▶ **What to work on**: Of the lines in the data below, write out exactly those from the one holding "dividing the synthetic" through the one holding "Online Appendix B.", both included.

### Available records

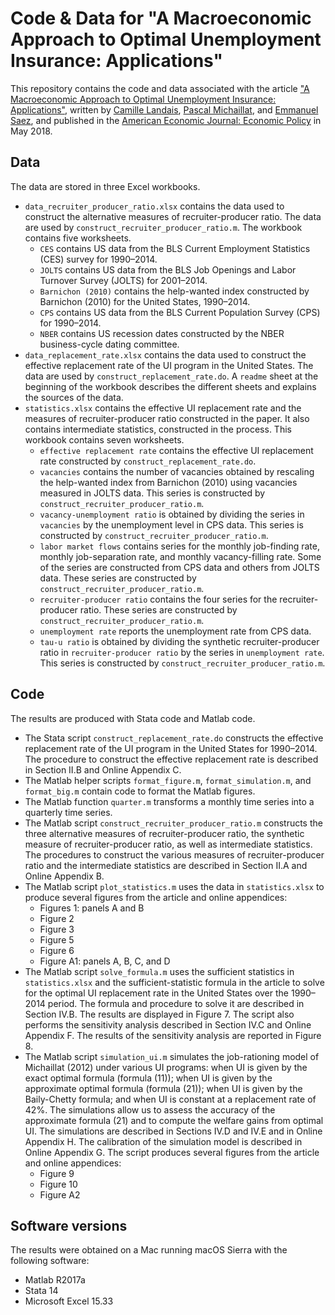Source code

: # Code & Data for "A Macroeconomic Approach to Optimal Unemployment Insurance: Applications"

This repository contains the code and data associated with the article ["A Macroeconomic Approach to Optimal Unemployment Insurance: Applications"](https://www.pascalmichaillat.org/5.html), written by [Camille Landais](https://www.lse.ac.uk/economics/people/faculty/camille-landais), [Pascal Michaillat](https://www.pascalmichaillat.org), and [Emmanuel Saez](https://eml.berkeley.edu/~saez/), and published in the [American Economic Journal: Economic Policy](https://doi.org/10.1257/pol.20160462) in May 2018. 

## Data

The data are stored in three Excel workbooks.

* `data_recruiter_producer_ratio.xlsx` contains the data used to construct the
alternative measures of recruiter-producer ratio. The data are used by `construct_recruiter_producer_ratio.m`. The workbook contains five worksheets.
	- `CES` contains US data from the BLS Current Employment Statistics (CES) survey for 1990–2014.
	- `JOLTS` contains US data from the BLS Job Openings and Labor Turnover Survey (JOLTS) for 2001–2014.
	- `Barnichon (2010)` contains the help-wanted index constructed by Barnichon (2010) for the United States, 1990–2014.
	- `CPS` contains US data from the BLS Current Population Survey (CPS) for 1990–2014.
 	- `NBER` contains US recession dates constructed by the NBER business-cycle dating committee.
* `data_replacement_rate.xlsx` contains the data used to construct the effective replacement rate of the UI program in the United States. The data are used by `construct_replacement_rate.do`. A `readme` sheet at the beginning of the workbook describes the different sheets and explains the sources of the data.
* `statistics.xlsx` contains the effective UI replacement rate and the measures of recruiter-producer ratio constructed in the paper. It also contains intermediate statistics, constructed in the process. This workbook contains seven worksheets.
	- `effective replacement rate` contains the effective UI replacement rate constructed by `construct_replacement_rate.do`.
	- `vacancies` contains the number of vacancies obtained by rescaling the help-wanted index from Barnichon (2010) using vacancies measured in JOLTS data. This series is constructed by `construct_recruiter_producer_ratio.m`.
	- `vacancy-unemployment ratio` is obtained by dividing the series in `vacancies` by the unemployment level in CPS data. This series is constructed by `construct_recruiter_producer_ratio.m`.
	- `labor market flows` contains series for the monthly job-finding rate, monthly job-separation rate, and monthly vacancy-filling rate. Some of the series are constructed from CPS data and others from JOLTS data. These series are constructed by `construct_recruiter_producer_ratio.m`.
	- `recruiter-producer ratio` contains the four series for the recruiter-producer ratio. These series are constructed by `construct_recruiter_producer_ratio.m`.
	- `unemployment rate` reports the unemployment rate from CPS data.
	- `tau-u ratio` is obtained by dividing the synthetic recruiter-producer ratio in `recruiter-producer ratio` by the series in `unemployment rate`. This series is constructed by `construct_recruiter_producer_ratio.m`.

## Code

The results are produced with Stata code and Matlab code.

* The Stata script `construct_replacement_rate.do` constructs the effective replacement rate of the UI program in the United States for 1990–2014. The procedure to construct the effective replacement rate is described in Section II.B and Online Appendix C.
* The Matlab helper scripts `format_figure.m`, `format_simulation.m`, and `format_big.m` contain code to format the Matlab figures.
* The Matlab function `quarter.m` transforms a monthly time series into a quarterly time series.
* The Matlab script `construct_recruiter_producer_ratio.m` constructs the three alternative measures of recruiter-producer ratio, the synthetic measure of recruiter-producer ratio, as well as intermediate statistics. The procedures to construct the various measures of recruiter-producer ratio and the intermediate statistics are described in Section II.A and Online Appendix B.
* The Matlab script `plot_statistics.m` uses the data in `statistics.xlsx` to produce several figures from the article and online appendices:
	- Figures 1: panels A and B
	- Figure 2
	- Figure 3
	- Figure 5
	- Figure 6
	- Figure A1: panels A, B, C, and D
* The Matlab script `solve_formula.m` uses the sufficient statistics in `statistics.xlsx` and the sufficient-statistic formula in the article to solve for the optimal UI replacement rate in the United States over the 1990–2014 period. The formula and procedure to solve it are described in Section IV.B. The results are displayed in Figure 7. The script also performs the sensitivity analysis described in Section IV.C and Online Appendix F. The results of the sensitivity analysis are reported in Figure 8.
* The Matlab script `simulation_ui.m` simulates the job-rationing model of Michaillat (2012) under various UI programs: when UI is given by the exact optimal formula (formula (11)); when UI is given by the approximate optimal formula (formula (21)); when UI is given by the Baily-Chetty formula; and when UI is constant at a replacement rate of 42%. The simulations allow us to assess the accuracy of the approximate formula (21) and to compute the welfare gains from optimal UI. The simulations are described in Sections IV.D and IV.E and in Online Appendix H. The calibration of the simulation model is described in Online Appendix G. The script produces several figures from the article and online appendices:
	- Figure 9
	- Figure 10 
	- Figure A2

## Software versions

The results were obtained on a Mac running macOS Sierra with the following software:

* Matlab R2017a
* Stata 14
* Microsoft Excel 15.33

######

▶ **Answer to this problem**:
	- `tau-u ratio` is obtained by dividing the synthetic recruiter-producer ratio in `recruiter-producer ratio` by the series in `unemployment rate`. This series is constructed by `construct_recruiter_producer_ratio.m`.

## Code

The results are produced with Stata code and Matlab code.

* The Stata script `construct_replacement_rate.do` constructs the effective replacement rate of the UI program in the United States for 1990–2014. The procedure to construct the effective replacement rate is described in Section II.B and Online Appendix C.
* The Matlab helper scripts `format_figure.m`, `format_simulation.m`, and `format_big.m` contain code to format the Matlab figures.
* The Matlab function `quarter.m` transforms a monthly time series into a quarterly time series.
* The Matlab script `construct_recruiter_producer_ratio.m` constructs the three alternative measures of recruiter-producer ratio, the synthetic measure of recruiter-producer ratio, as well as intermediate statistics. The procedures to construct the various measures of recruiter-producer ratio and the intermediate statistics are described in Section II.A and Online Appendix B.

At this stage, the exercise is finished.